Blogging, posting and sharing is a tricky business, only getting more complicated as the days go by. New sites to explore content and ways to share original work are slowly being added. The rules are being written as we go and it’s largely new frontier for all. There’s nothing like seeing your work validated by being posted and credited, linked to, etc… and the same sentiment is true for the opposite feeling when you see your work stolen and posted either as someone else’s or without any reference to you.
- The accessibility of digital photography has changed everyone’s view on the subject. Those wishing to pursue a photography career can do so more easily, and those consuming the work share it more readily. We want to look through, share, and update what we look like, do, think… and we often we do so with images. I’m not against sharing – I went to kindergarten too – but I do think that we all would benefit from giving credit when credit is due. I love that Cally + Dave were featured in Rent the Runway’s February newsletter, but I don’t like that the site gives no image credit at all. While most reputable publications seek out those involved to make sure they agree to have their work published (aka licensed + model release included in the case of people are in the photograph) the internet can be like the wild west some times. Here are some thoughts on the matter, and I’d love to hear your input or perspective.
1. Make it clear how you feel about sharing.
In any industry where you make your living off of creating, you want people to see you work but you also want to get credit for it. Non-commercial sharing on sites like facebook or pinterest it’s generally sufficient to mention of the creator and link to their work. When I send out the image permission form with finished work to my clients I do so under a Creative Commons License: Attribution-NonCommercial-ShareAlike 3.0 which basically allows them to use the images in any way they see fit for personal use. So no, they can’t sell or license the images, allow someone to use them to promote a product or be entered in a contest – but they can print as they like and share with family and friends. Thankfully I have great clients who are respectful of image posting and do their best to have a link or reference somewhere to me when they put my images online, and are happy to tell inquiring minds who took their wedding pictures.

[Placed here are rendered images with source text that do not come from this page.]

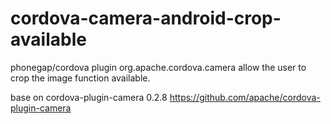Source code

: cordova-camera-android-crop-available
=====================================

phonegap/cordova plugin org.apache.cordova.camera allow the user to crop the image function available.

base on cordova-plugin-camera 0.2.8 https://github.com/apache/cordova-plugin-camera
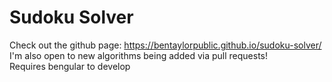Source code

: # Sudoku Solver

Check out the github page: https://bentaylorpublic.github.io/sudoku-solver/  
I'm also open to new algorithms being added via pull requests!  
Requires bengular to develop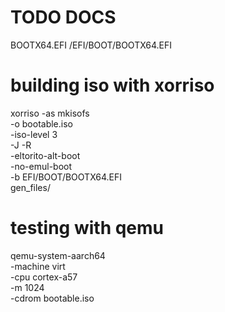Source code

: # TODO DOCS


BOOTX64.EFI
/EFI/BOOT/BOOTX64.EFI

# building iso with xorriso

xorriso -as mkisofs \
    -o bootable.iso \
    -iso-level 3 \
    -J -R \
    -eltorito-alt-boot \
    -no-emul-boot \
    -b EFI/BOOT/BOOTX64.EFI \
    gen_files/

# testing with qemu

qemu-system-aarch64 \
  -machine virt \
  -cpu cortex-a57 \
  -m 1024 \
  -cdrom bootable.iso
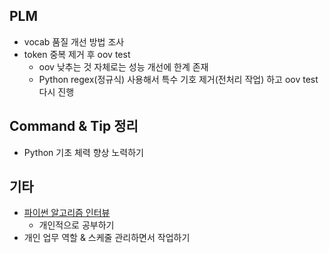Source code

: ## PLM

- vocab 품질 개선 방법 조사
- token 중복 제거 후 oov test
  - oov 낮추는 것 자체로는 성능 개선에 한계 존재
  - Python regex(정규식) 사용해서 특수 기호 제거(전처리 작업) 하고 oov test 다시 진행




## Command & Tip 정리

- Python 기초 체력 향상 노력하기




## 기타

- [파이썬 알고리즘 인터뷰](https://github.com/onlybooks/algorithm-interview)
  - 개인적으로 공부하기
- 개인 업무 역할 & 스케줄 관리하면서 작업하기
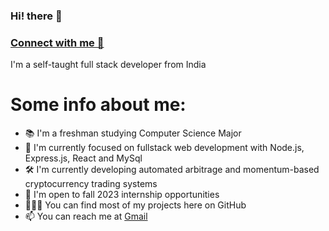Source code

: ###                                                      Hi! there 👋

### [Connect with me 💬](https://twitter.com/Abhijitroy_dev) 
I'm a self-taught full stack developer from India
# Some info about me:
 
- 📚 I'm a freshman studying Computer Science Major
- 🚀 I'm currently focused on fullstack web development with Node.js, Express.js, React and MySql
- 🛠 I'm currently developing automated arbitrage and momentum-based cryptocurrency trading systems
- 🏢 I'm open to fall 2023 internship opportunities
- 👨🏻‍💻 You can find most of my projects here on GitHub
- 📫 You can reach me at [Gmail](roya51788@gmail.com)
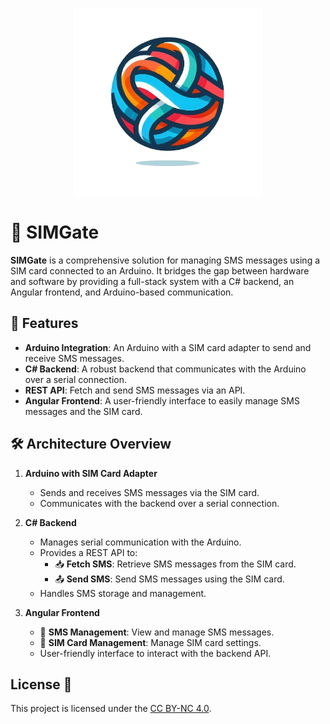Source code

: <p align="center">
  <img src="https://github.com/Pianonic/SIMGate/blob/main/Images/Icon.png?raw=true" alt="PianoNic's Music Bot" width="300"/>
</p>

# 📡 SIMGate

**SIMGate** is a comprehensive solution for managing SMS messages using a SIM card connected to an Arduino. It bridges the gap between hardware and software by providing a full-stack system with a C# backend, an Angular frontend, and Arduino-based communication. 

## 🚀 Features

- **Arduino Integration**: An Arduino with a SIM card adapter to send and receive SMS messages.
- **C# Backend**: A robust backend that communicates with the Arduino over a serial connection.
- **REST API**: Fetch and send SMS messages via an API.
- **Angular Frontend**: A user-friendly interface to easily manage SMS messages and the SIM card.

## 🛠️ Architecture Overview

1. **Arduino with SIM Card Adapter**
   - Sends and receives SMS messages via the SIM card.
   - Communicates with the backend over a serial connection.

2. **C# Backend**
   - Manages serial communication with the Arduino.
   - Provides a REST API to:
     - 📥 **Fetch SMS**: Retrieve SMS messages from the SIM card.
     - 📤 **Send SMS**: Send SMS messages using the SIM card.
   - Handles SMS storage and management.

3. **Angular Frontend**
   - 📱 **SMS Management**: View and manage SMS messages.
   - 🧾 **SIM Card Management**: Manage SIM card settings.
   - User-friendly interface to interact with the backend API.

## License 📄
This project is licensed under the [CC BY-NC 4.0](LICENSE.md).
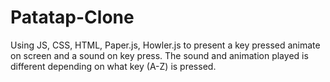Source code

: # Patatap-Clone

Using   JS,   CSS,      HTML,   Paper.js,   Howler.js      to   present   a   key   pressed   animate   on   screen   and   a   sound   on   key   press.   The   sound   and
animation   played   is   different   depending   on   what   key   (A-Z)   is   pressed.
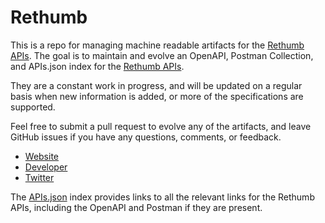# RethumbThis is a repo for managing machine readable artifacts for the [Rethumb APIs](http://rethumb.com/api). The goal is to maintain and evolve an OpenAPI, Postman Collection, and APIs.json index for the [Rethumb APIs](http://rethumb.com/api).They are a constant work in progress, and will be updated on a regular basis when new information is added, or more of the specifications are supported.Feel free to submit a pull request to evolve any of the artifacts, and leave GitHub issues if you have any questions, comments, or feedback.- [Website](http://rethumb.com/api)- [Developer](http://rethumb.com/api)- [Twitter](https://twitter.com/rethumb)The [APIs.json](https://github.com/api-evangelist/rethumb/blob/master/apis.json) index provides links to all the relevant links for the Rethumb APIs, including the OpenAPI and Postman if they are present.
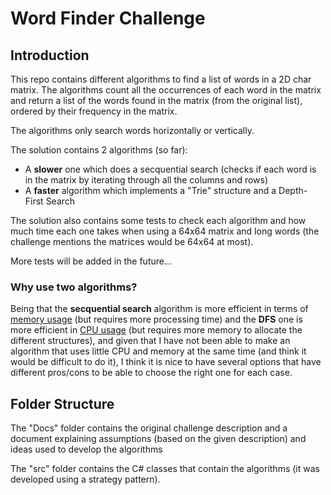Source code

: # Word Finder Challenge

## Introduction
This repo contains different algorithms to find a list of words in a 2D char matrix.
The algorithms count all the occurrences of each word in the matrix and return a list of the words found in the matrix (from the original list), ordered by their frequency in the matrix.

The algorithms only search words horizontally or vertically.

The solution contains 2 algorithms (so far):
  - A **slower** one which does a secquential search (checks if each word is in the matrix by iterating through all the columns and rows)
  - A **faster** algorithm which implements a "Trie" structure and a Depth-First Search

The solution also contains some tests to check each algorithm and how much time each one takes when using a 64x64 matrix and long words (the challenge mentions the matrices would be 64x64 at most).

More tests will be added in the future...

### Why use two algorithms?
Being that the **secquential search** algorithm is more efficient in terms of <ins>memory usage</ins> (but requires more processing time) and the **DFS** one is more efficient in <ins>CPU usage</ins> (but requires more memory to allocate the different structures), and given that I have not been able to make an algorithm that uses little CPU and memory at the same time (and think it would be difficult to do it), I think it is nice to have several options that have different pros/cons to be able to choose the right one for each case. 


## Folder Structure
The "Docs" folder contains the original challenge description and a document explaining assumptions (based on the given description) and ideas used to develop the algorithms

The "src" folder contains the C# classes that contain the algorithms (it was developed using a strategy pattern).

If someone wants to use work commercially that’s a different story, involving licensing and model releases when people are involved.

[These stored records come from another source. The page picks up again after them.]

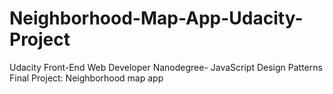 # Neighborhood-Map-App-Udacity-Project
Udacity Front-End Web Developer Nanodegree- JavaScript Design Patterns Final Project: Neighborhood map app
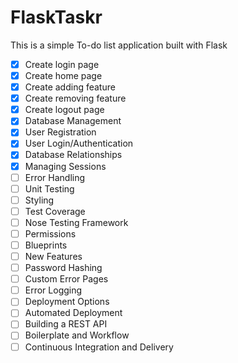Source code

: # FlaskTaskr

This is a simple To-do list application built with Flask


- [x] Create login page
- [x] Create home page
- [x] Create adding feature
- [x] Create removing feature
- [x] Create logout page
- [x] Database Management
- [x] User Registration
- [x] User Login/Authentication
- [x] Database Relationships
- [x] Managing Sessions
- [ ] Error Handling
- [ ] Unit Testing
- [ ] Styling
- [ ] Test Coverage
- [ ] Nose Testing Framework
- [ ] Permissions
- [ ] Blueprints
- [ ] New Features
- [ ] Password Hashing
- [ ] Custom Error Pages
- [ ] Error Logging
- [ ] Deployment Options
- [ ] Automated Deployment
- [ ] Building a REST API
- [ ] Boilerplate and Workflow
- [ ] Continuous Integration and Delivery
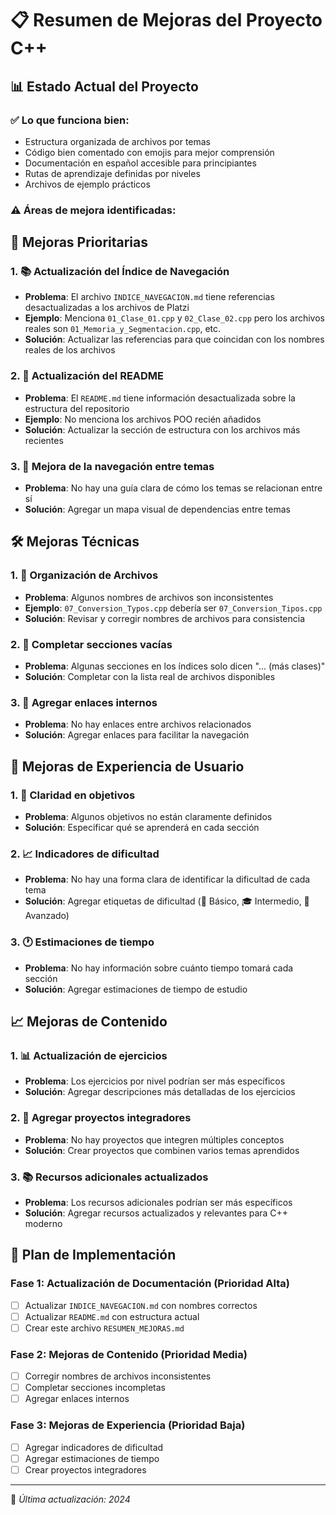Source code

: # 📋 Resumen de Mejoras del Proyecto C++

## 📊 Estado Actual del Proyecto

### ✅ Lo que funciona bien:
- Estructura organizada de archivos por temas
- Código bien comentado con emojis para mejor comprensión
- Documentación en español accesible para principiantes
- Rutas de aprendizaje definidas por niveles
- Archivos de ejemplo prácticos

### ⚠️ Áreas de mejora identificadas:

## 🎯 Mejoras Prioritarias

### 1. 📚 Actualización del Índice de Navegación
- **Problema**: El archivo `INDICE_NAVEGACION.md` tiene referencias desactualizadas a los archivos de Platzi
- **Ejemplo**: Menciona `01_Clase_01.cpp` y `02_Clase_02.cpp` pero los archivos reales son `01_Memoria_y_Segmentacion.cpp`, etc.
- **Solución**: Actualizar las referencias para que coincidan con los nombres reales de los archivos

### 2. 📖 Actualización del README
- **Problema**: El `README.md` tiene información desactualizada sobre la estructura del repositorio
- **Ejemplo**: No menciona los archivos POO recién añadidos
- **Solución**: Actualizar la sección de estructura con los archivos más recientes

### 3. 🔄 Mejora de la navegación entre temas
- **Problema**: No hay una guía clara de cómo los temas se relacionan entre sí
- **Solución**: Agregar un mapa visual de dependencias entre temas

## 🛠️ Mejoras Técnicas

### 1. 📂 Organización de Archivos
- **Problema**: Algunos nombres de archivos son inconsistentes
- **Ejemplo**: `07_Conversion_Typos.cpp` debería ser `07_Conversion_Tipos.cpp`
- **Solución**: Revisar y corregir nombres de archivos para consistencia

### 2. 📝 Completar secciones vacías
- **Problema**: Algunas secciones en los índices solo dicen "... (más clases)"
- **Solución**: Completar con la lista real de archivos disponibles

### 3. 🔗 Agregar enlaces internos
- **Problema**: No hay enlaces entre archivos relacionados
- **Solución**: Agregar enlaces para facilitar la navegación

## 🎨 Mejoras de Experiencia de Usuario

### 1. 🎯 Claridad en objetivos
- **Problema**: Algunos objetivos no están claramente definidos
- **Solución**: Especificar qué se aprenderá en cada sección

### 2. 📈 Indicadores de dificultad
- **Problema**: No hay una forma clara de identificar la dificultad de cada tema
- **Solución**: Agregar etiquetas de dificultad (🌱 Básico, 🎓 Intermedio, 🚀 Avanzado)

### 3. 🕐 Estimaciones de tiempo
- **Problema**: No hay información sobre cuánto tiempo tomará cada sección
- **Solución**: Agregar estimaciones de tiempo de estudio

## 📈 Mejoras de Contenido

### 1. 📊 Actualización de ejercicios
- **Problema**: Los ejercicios por nivel podrían ser más específicos
- **Solución**: Agregar descripciones más detalladas de los ejercicios

### 2. 🎯 Agregar proyectos integradores
- **Problema**: No hay proyectos que integren múltiples conceptos
- **Solución**: Crear proyectos que combinen varios temas aprendidos

### 3. 📚 Recursos adicionales actualizados
- **Problema**: Los recursos adicionales podrían ser más específicos
- **Solución**: Agregar recursos actualizados y relevantes para C++ moderno

## 📅 Plan de Implementación

### Fase 1: Actualización de Documentación (Prioridad Alta)
- [ ] Actualizar `INDICE_NAVEGACION.md` con nombres correctos
- [ ] Actualizar `README.md` con estructura actual
- [ ] Crear este archivo `RESUMEN_MEJORAS.md`

### Fase 2: Mejoras de Contenido (Prioridad Media)
- [ ] Corregir nombres de archivos inconsistentes
- [ ] Completar secciones incompletas
- [ ] Agregar enlaces internos

### Fase 3: Mejoras de Experiencia (Prioridad Baja)
- [ ] Agregar indicadores de dificultad
- [ ] Agregar estimaciones de tiempo
- [ ] Crear proyectos integradores

---
📅 *Última actualización: 2024*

2. Be respectful of other people’s work.
If you are working with other professionals, figure out before hand if you will be supplying images that are commercially licensed or under a creative commons type agreement. That will answer many questions that could arise in the future should you wish to share the work. If you are re-posting something (even on pinterest) I’m sure all those involved would love a credit in the image description, or a shout out to where the image was found. While pinterest is another can of worms, a general rule of thumb is to give credit where credit is due. Also, never try to alter or edit a watermark that someone has place on a image. If they put it on there, respect that fact that they want it to be there – and contact them if you are interested in using work without the mark.
3. Look out for each other.
There are some pretty bad cases of image theft in which case the first step is to send a cease & desist. Most of the time, these images are discovered by someone who is kind enough to notify the original creator of the work. I always appreciate when someone sends a quick note to say where they saw my work – especially if it is not linked to. With google analytics you can see a lot of what’s going on when someone links to you but work that is used without permission is obviously harder to find. If you really want to check in to where and image is at (or your are looking for an original source), use the site TinEye to find all uses of an image, original and altered!
I think what it really comes down to is communicating and being respectful of other people’s work when you are sharing online. I love being inspired, sharing work and enjoying all that this vast internet has to offer, but I need to be reminded every once in a while that behind all of that inspiration are a lot of people who worked very hard. So this time I’m going to sit in the theater until the end of the credits.